For the first time, Drosselmeier noticed that Pirlipat had been born with teeth and that she had an unusual appetite for nuts. Indeed, she had hollered so long after her transformation, until a nut happened to come her way. She promptly cracked it open, ate the kernel, and then calmed down. Since then, the ladies couldn’t bring her enough nuts.
“Oh, holy instinct of nature, eternally inscrutable sympathy of all beings,” cried Christian Elias Drosselmeier, “you show me the gates to the mystery. I wish to knock, and the gates will open.”
Drosselmeier then asked for permission to speak to the court astronomer, and he was taken to him under heavy guard. These two gentlemen embraced tearfully because they were close friends. Next they withdrew into a secret study, where they perused many books dealing with instincts, sympathies, antipathies, and other mysterious things.
Night broke in. The court astronomer gazed at the stars and, with the help of the very dexterous Drosselmeier, he cast the princess’s horoscope. This demanded great effort, for the lines got more and more entangled. But finally—what joy. Finally it lay clearly before them that the princess, in order to undo the hideous spell and restore her beauty, had nothing to do but enjoy the sweet Krakatuk Nut.
The shell of the Krakatuk Nut was so hard that a forty-eight-pound cannon could have charged across it without breaking it. But this hard nut had to be chewed up in front of the princess by a man who had never shaved and who had never worn boots. And with closed eyes, he handed the princess the kernel. The young man could reopen his eyes only after taking seven steps backward without stumbling.
Drosselmeier and the astronomer labored uninterruptedly for three days and three nights. Now the king was having his Saturday dinner. All at once, Drosselmeier, who was to be decapitated on Sunday, at the crack of dawn, burst in joyfully and ecstatically and he announced the measure for restoring the princess’s lost beauty. The king hugged Drosselmeier with intense benevolence and promised him a diamond sword, four medals, and two new Sunday coats.
“After we finish our meal,” the king added amiably, “we can get to work right away. Make sure, dear adept, that the young unshaven and nonbooted man with the Krakatuk Nut is properly at hand. He should drink no wine earlier; otherwise he’ll stumble when he tries taking seven steps backward like a crab. Afterward he can liquor up for all he’s worth!”

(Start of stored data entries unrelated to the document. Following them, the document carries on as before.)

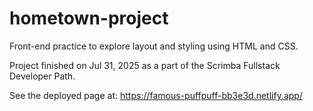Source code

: # hometown-project

Front-end practice to explore layout and styling using HTML and CSS. 

Project finished on Jul 31, 2025 as a part of the Scrimba Fullstack Developer Path.

See the deployed page at: https://famous-puffpuff-bb3e3d.netlify.app/

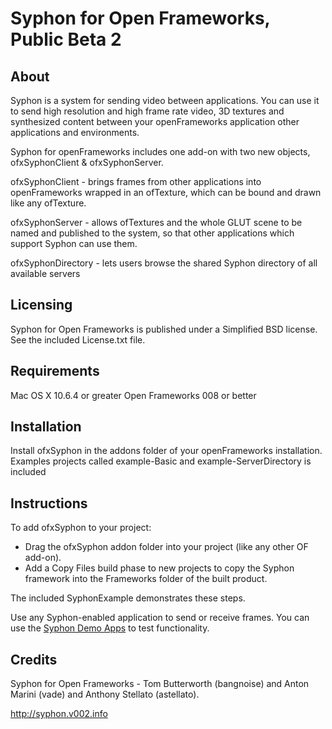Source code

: Syphon for Open Frameworks, Public Beta 2
=========================================

About
-----

Syphon is a system for sending video between applications. You can use it to send high resolution and high frame rate video, 3D textures and synthesized content between your openFrameworks application other applications and environments.

Syphon for openFrameworks includes one add-on with two new objects, ofxSyphonClient & ofxSyphonServer. 

ofxSyphonClient - brings frames from other applications into openFrameworks wrapped in an ofTexture, which can be bound and drawn like any ofTexture.

ofxSyphonServer - allows ofTextures and the whole GLUT scene to be named and published to the system, so that other applications which support Syphon can use them.

ofxSyphonDirectory - lets users browse the shared Syphon directory of all available servers

Licensing
---------

Syphon for Open Frameworks is published under a Simplified BSD license. See the included License.txt file.

Requirements
------------

Mac OS X 10.6.4 or greater
Open Frameworks 008 or better

Installation
------------

Install ofxSyphon in the addons folder of your openFrameworks installation. Examples projects called example-Basic and example-ServerDirectory is included
   
Instructions
------------

To add ofxSyphon to your project:

 - Drag the ofxSyphon addon folder into your project (like any other OF add-on).
 - Add a Copy Files build phase to new projects to copy the Syphon framework into the Frameworks folder of the built product.

The included SyphonExample demonstrates these steps.

Use any Syphon-enabled application to send or receive frames. You can use the [Syphon Demo Apps](http://code.google.com/p/syphon-implementations/downloads/detail?name=Syphon%20Demo%20Apps%20Public%20Beta%202.dmg) to test functionality.

Credits
-------

Syphon for Open Frameworks - Tom Butterworth (bangnoise) and Anton Marini (vade) and Anthony Stellato (astellato).

http://syphon.v002.info 
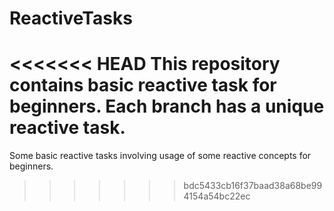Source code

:# ReactiveTasks
<<<<<<< HEAD
This repository contains basic reactive task for beginners. Each branch has a unique reactive task.
=======
Some basic reactive tasks involving usage of some reactive concepts for beginners.
>>>>>>> bdc5433cb16f37baad38a68be994154a54bc22ec
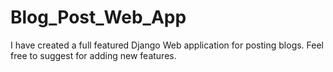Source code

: # Blog_Post_Web_App
I have created a full featured Django Web application for posting blogs. Feel free to suggest for adding new features.
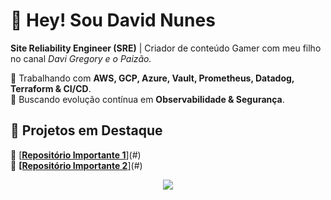 # 👋 Hey! Sou David Nunes 
**Site Reliability Engineer (SRE)** | Criador de conteúdo Gamer com meu filho no canal *Davi Gregory e o Paizão.*

🚀 Trabalhando com **AWS, GCP, Azure, Vault, Prometheus, Datadog, Terraform & CI/CD**.  
🎯 Buscando evolução contínua em **Observabilidade & Segurança**.  

## 🔹 Projetos em Destaque
🔗 [**[Repositório Importante 1](https://github.com/davidnuneslima/observability-monitoring)**](#)  
🔗 [**[Repositório Importante 2**]](https://github.com/davidnuneslima/go-project)(#)  

<p align="center">
  <img src="https://github-readme-stats.vercel.app/api?username=davidnuneslima&show_icons=true&theme=dark" />
</p>
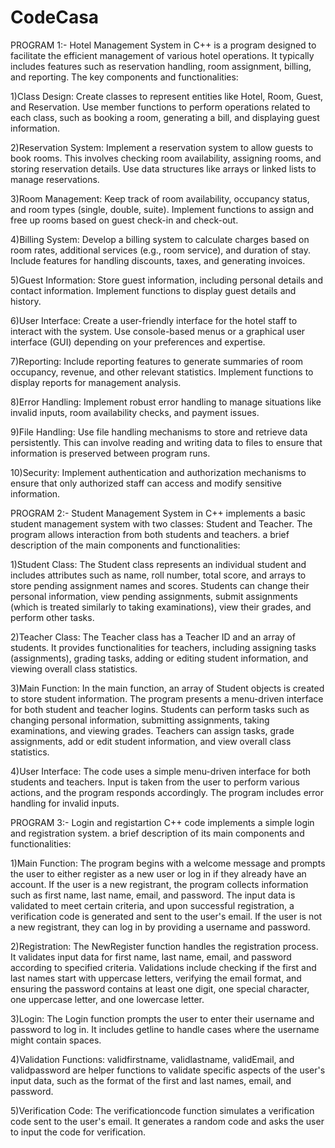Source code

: # CodeCasa

PROGRAM 1:-
Hotel Management System in C++ is a program designed to facilitate the efficient management of various hotel operations. It typically includes features such as reservation handling, room assignment, billing, and reporting. The key components and functionalities:

1)Class Design:
Create classes to represent entities like Hotel, Room, Guest, and Reservation.
Use member functions to perform operations related to each class, such as booking a room, generating a bill, and displaying guest information.

2)Reservation System:
Implement a reservation system to allow guests to book rooms. This involves checking room availability, assigning rooms, and storing reservation details.
Use data structures like arrays or linked lists to manage reservations.

3)Room Management:
Keep track of room availability, occupancy status, and room types (single, double, suite).
Implement functions to assign and free up rooms based on guest check-in and check-out.

4)Billing System:
Develop a billing system to calculate charges based on room rates, additional services (e.g., room service), and duration of stay.
Include features for handling discounts, taxes, and generating invoices.

5)Guest Information:
Store guest information, including personal details and contact information.
Implement functions to display guest details and history.

6)User Interface:
Create a user-friendly interface for the hotel staff to interact with the system.
Use console-based menus or a graphical user interface (GUI) depending on your preferences and expertise.

7)Reporting:
Include reporting features to generate summaries of room occupancy, revenue, and other relevant statistics.
Implement functions to display reports for management analysis.

8)Error Handling:
Implement robust error handling to manage situations like invalid inputs, room availability checks, and payment issues.

9)File Handling:
Use file handling mechanisms to store and retrieve data persistently. This can involve reading and writing data to files to ensure that information is preserved between program runs.

10)Security:
Implement authentication and authorization mechanisms to ensure that only authorized staff can access and modify sensitive information.


PROGRAM 2:-
Student Management System in C++ implements a basic student management system with two classes: Student and Teacher. The program allows interaction from both students and teachers. a brief description of the main components and functionalities:

1)Student Class:
The Student class represents an individual student and includes attributes such as name, roll number, total score, and arrays to store pending assignment names and scores.
Students can change their personal information, view pending assignments, submit assignments (which is treated similarly to taking examinations), view their grades, and perform other tasks.

2)Teacher Class:
The Teacher class has a Teacher ID and an array of students. It provides functionalities for teachers, including assigning tasks (assignments), grading tasks, adding or editing student information, and viewing overall class statistics.

3)Main Function:
In the main function, an array of Student objects is created to store student information.
The program presents a menu-driven interface for both student and teacher logins.
Students can perform tasks such as changing personal information, submitting assignments, taking examinations, and viewing grades.
Teachers can assign tasks, grade assignments, add or edit student information, and view overall class statistics.

4)User Interface:
The code uses a simple menu-driven interface for both students and teachers.
Input is taken from the user to perform various actions, and the program responds accordingly.
The program includes error handling for invalid inputs.


PROGRAM 3:-
Login and registartion C++ code implements a simple login and registration system. a brief description of its main components and functionalities:

1)Main Function:
The program begins with a welcome message and prompts the user to either register as a new user or log in if they already have an account.
If the user is a new registrant, the program collects information such as first name, last name, email, and password. The input data is validated to meet certain criteria, and upon successful registration, a verification code is generated and sent to the user's email.
If the user is not a new registrant, they can log in by providing a username and password.

2)Registration:
The NewRegister function handles the registration process. It validates input data for first name, last name, email, and password according to specified criteria.
Validations include checking if the first and last names start with uppercase letters, verifying the email format, and ensuring the password contains at least one digit, one special character, one uppercase letter, and one lowercase letter.

3)Login:
The Login function prompts the user to enter their username and password to log in.
It includes getline to handle cases where the username might contain spaces.

4)Validation Functions:
validfirstname, validlastname, validEmail, and validpassword are helper functions to validate specific aspects of the user's input data, such as the format of the first and last names, email, and password.

5)Verification Code:
The verificationcode function simulates a verification code sent to the user's email. It generates a random code and asks the user to input the code for verification.
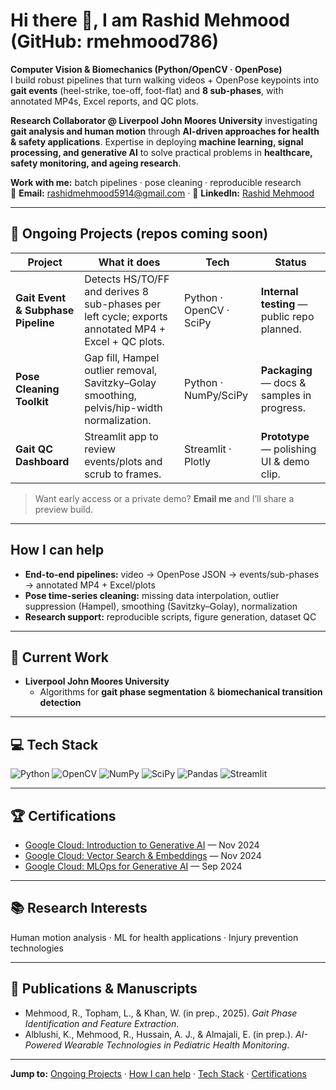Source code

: # Hi there 👋, I am Rashid Mehmood (GitHub: rmehmood786) 

**Computer Vision & Biomechanics (Python/OpenCV · OpenPose)**  
I build robust pipelines that turn walking videos + OpenPose keypoints into **gait events** (heel-strike, toe-off, foot-flat) and **8 sub-phases**, with annotated MP4s, Excel reports, and QC plots.

**Research Collaborator @ Liverpool John Moores University** investigating **gait analysis and human motion** through **AI-driven approaches for health & safety applications**. Expertise in deploying **machine learning, signal processing, and generative AI** to solve practical problems in **healthcare, safety monitoring, and ageing research**.

**Work with me:** batch pipelines · pose cleaning · reproducible research  
📧 **Email:** [rashidmehmood5914@gmail.com](mailto:rashidmehmood5914@gmail.com) · 🔗 **LinkedIn:** [Rashid Mehmood](https://linkedin.com/in/rashid-mehmood-5b4b2b291)

---

## 🚧 Ongoing Projects (repos coming soon)

| Project | What it does | Tech | Status |
|---|---|---|---|
| **Gait Event & Subphase Pipeline** | Detects HS/TO/FF and derives 8 sub-phases per left cycle; exports annotated MP4 + Excel + QC plots. | Python · OpenCV · SciPy | **Internal testing** — public repo planned. |
| **Pose Cleaning Toolkit** | Gap fill, Hampel outlier removal, Savitzky–Golay smoothing, pelvis/hip-width normalization. | Python · NumPy/SciPy | **Packaging** — docs & samples in progress. |
| **Gait QC Dashboard** | Streamlit app to review events/plots and scrub to frames. | Streamlit · Plotly | **Prototype** — polishing UI & demo clip. |

> Want early access or a private demo? **Email me** and I’ll share a preview build.

---

## How I can help
- **End-to-end pipelines:** video → OpenPose JSON → events/sub-phases → annotated MP4 + Excel/plots  
- **Pose time-series cleaning:** missing data interpolation, outlier suppression (Hampel), smoothing (Savitzky–Golay), normalization  
- **Research support:** reproducible scripts, figure generation, dataset QC

---

## 🔭 Current Work
- **Liverpool John Moores University**  
  - Algorithms for **gait phase segmentation** & **biomechanical transition detection**  

---

## 💻 Tech Stack
![Python](https://img.shields.io/badge/Python-3776AB?logo=python&logoColor=white)
![OpenCV](https://img.shields.io/badge/OpenCV-5C3EE8?logo=opencv&logoColor=white)
![NumPy](https://img.shields.io/badge/NumPy-013243?logo=numpy&logoColor=white)
![SciPy](https://img.shields.io/badge/SciPy-8CAAE6?logo=scipy&logoColor=white)
![Pandas](https://img.shields.io/badge/Pandas-150458?logo=pandas&logoColor=white)
![Streamlit](https://img.shields.io/badge/Streamlit-FF4B4B?logo=streamlit&logoColor=white)

---

## 🏆 Certifications
- [Google Cloud: Introduction to Generative AI](https://www.cloudskillsboost.google/public_profiles/12791405) — Nov 2024  
- [Google Cloud: Vector Search & Embeddings](https://www.cloudskillsboost.google/public_profiles/12821227) — Nov 2024  
- [Google Cloud: MLOps for Generative AI](https://www.cloudskillsboost.google/public_profiles/11515423) — Sep 2024  

---

## 📚 Research Interests
Human motion analysis · ML for health applications · Injury prevention technologies

---

## 📝 Publications & Manuscripts
- Mehmood, R., Topham, L., & Khan, W. (in prep., 2025). *Gait Phase Identification and Feature Extraction*.  
- Alblushi, K., Mehmood, R., Hussain, A. J., & Almajali, E. (in prep.). *AI-Powered Wearable Technologies in Pediatric Health Monitoring*.

---

**Jump to:** [Ongoing Projects](#-ongoing-projects-repos-coming-soon) · [How I can help](#how-i-can-help) · [Tech Stack](#-tech-stack) · [Certifications](#-certifications)
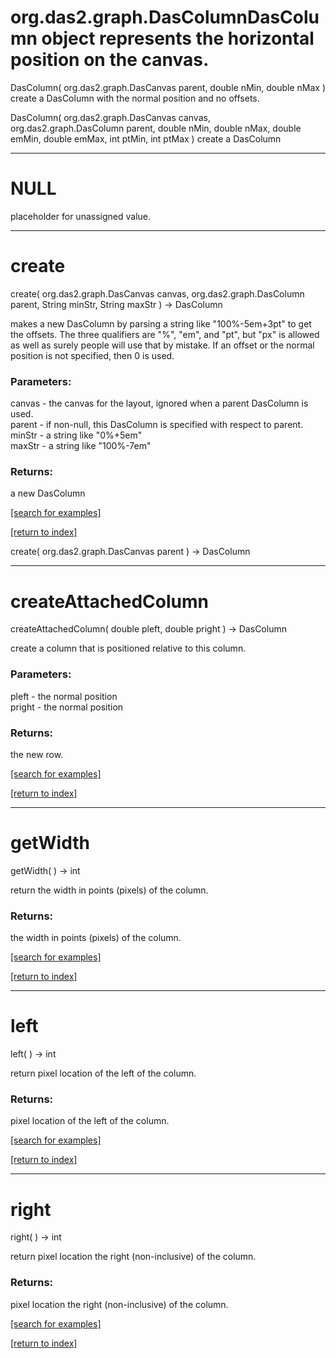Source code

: # org.das2.graph.DasColumnDasColumn object represents the horizontal position on the canvas.
DasColumn( org.das2.graph.DasCanvas parent, double nMin, double nMax )
create a DasColumn with the normal position and no offsets.

DasColumn( org.das2.graph.DasCanvas canvas, org.das2.graph.DasColumn parent, double nMin, double nMax, double emMin, double emMax, int ptMin, int ptMax )
create a DasColumn

***
<a name="NULL"></a>
# NULL

placeholder for unassigned value.

***
<a name="create"></a>
# create
create( org.das2.graph.DasCanvas canvas, org.das2.graph.DasColumn parent, String minStr, String maxStr ) &rarr; DasColumn

makes a new DasColumn by parsing a string like "100%-5em+3pt" to get the offsets.
 The three qualifiers are "%", "em", and "pt", but "px" is allowed as well 
 as surely people will use that by mistake.  If an offset or the normal position
 is not specified, then 0 is used.

### Parameters:
canvas - the canvas for the layout, ignored when a parent DasColumn is used.
<br>parent - if non-null, this DasColumn is specified with respect to parent.
<br>minStr - a string like "0%+5em"
<br>maxStr - a string like "100%-7em"

### Returns:
a new DasColumn

<a href="https://github.com/autoplot/dev/search?q=create&unscoped_q=create">[search for examples]</a>

<a href="https://github.com/autoplot/documentation/blob/master/javadoc/index-all.md">[return to index]</a>

create( org.das2.graph.DasCanvas parent ) &rarr; DasColumn<br>
***
<a name="createAttachedColumn"></a>
# createAttachedColumn
createAttachedColumn( double pleft, double pright ) &rarr; DasColumn

create a column that is positioned relative to this column.

### Parameters:
pleft - the normal position
<br>pright - the normal position

### Returns:
the new row.

<a href="https://github.com/autoplot/dev/search?q=createAttachedColumn&unscoped_q=createAttachedColumn">[search for examples]</a>

<a href="https://github.com/autoplot/documentation/blob/master/javadoc/index-all.md">[return to index]</a>

***
<a name="getWidth"></a>
# getWidth
getWidth(  ) &rarr; int

return the width in points (pixels) of the column.

### Returns:
the width in points (pixels) of the column.

<a href="https://github.com/autoplot/dev/search?q=getWidth&unscoped_q=getWidth">[search for examples]</a>

<a href="https://github.com/autoplot/documentation/blob/master/javadoc/index-all.md">[return to index]</a>

***
<a name="left"></a>
# left
left(  ) &rarr; int

return pixel location of the left of the column.

### Returns:
pixel location of the left of the column.

<a href="https://github.com/autoplot/dev/search?q=left&unscoped_q=left">[search for examples]</a>

<a href="https://github.com/autoplot/documentation/blob/master/javadoc/index-all.md">[return to index]</a>

***
<a name="right"></a>
# right
right(  ) &rarr; int

return pixel location the right (non-inclusive) of the column.

### Returns:
pixel location the right (non-inclusive) of the column.

<a href="https://github.com/autoplot/dev/search?q=right&unscoped_q=right">[search for examples]</a>

<a href="https://github.com/autoplot/documentation/blob/master/javadoc/index-all.md">[return to index]</a>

Drosselmeier was stunned by the king’s words, and it was not without shaking and shuddering that he managed to squeeze out a response: he had discovered the measure. Now both the Krakatuk Nut and the young man had to be sought. But it remained doubtful whether Nut and Nutcracker could ever be found.
The fuming sovereign swung his scepter over his crowned head and he roared in a lion’s voice: “Then we’ll make do with your heads!”
Luckily for Drosselmeier, who was filled with terror and misery, the king had found his meal to be delicious that very day. So he was in the right mood to listen to reasonable ideas, of which the magnanimous queen had no lack. Indeed, she was deeply touched by Drosselmeier’s fate. Drosselmeier pulled himself together and finally pointed out that he had gained his life by actually carrying out the king’s orders. He had been told to find the means of curing the princess and he had done so.
The king called these lame excuses and silly twaddle. But eventually, after drinking a glass of digestive, he decided that both the clockmaker and the astronomer should get going and should not return without a Krakatuk Nut in their pocket. The man who bit them open should, as the queen informed them, insert multiple public notices and various advertisements in domestic and foreign gazettes.
***
Drosselmeier broke off here and he promised to finish the story tomorrow evening.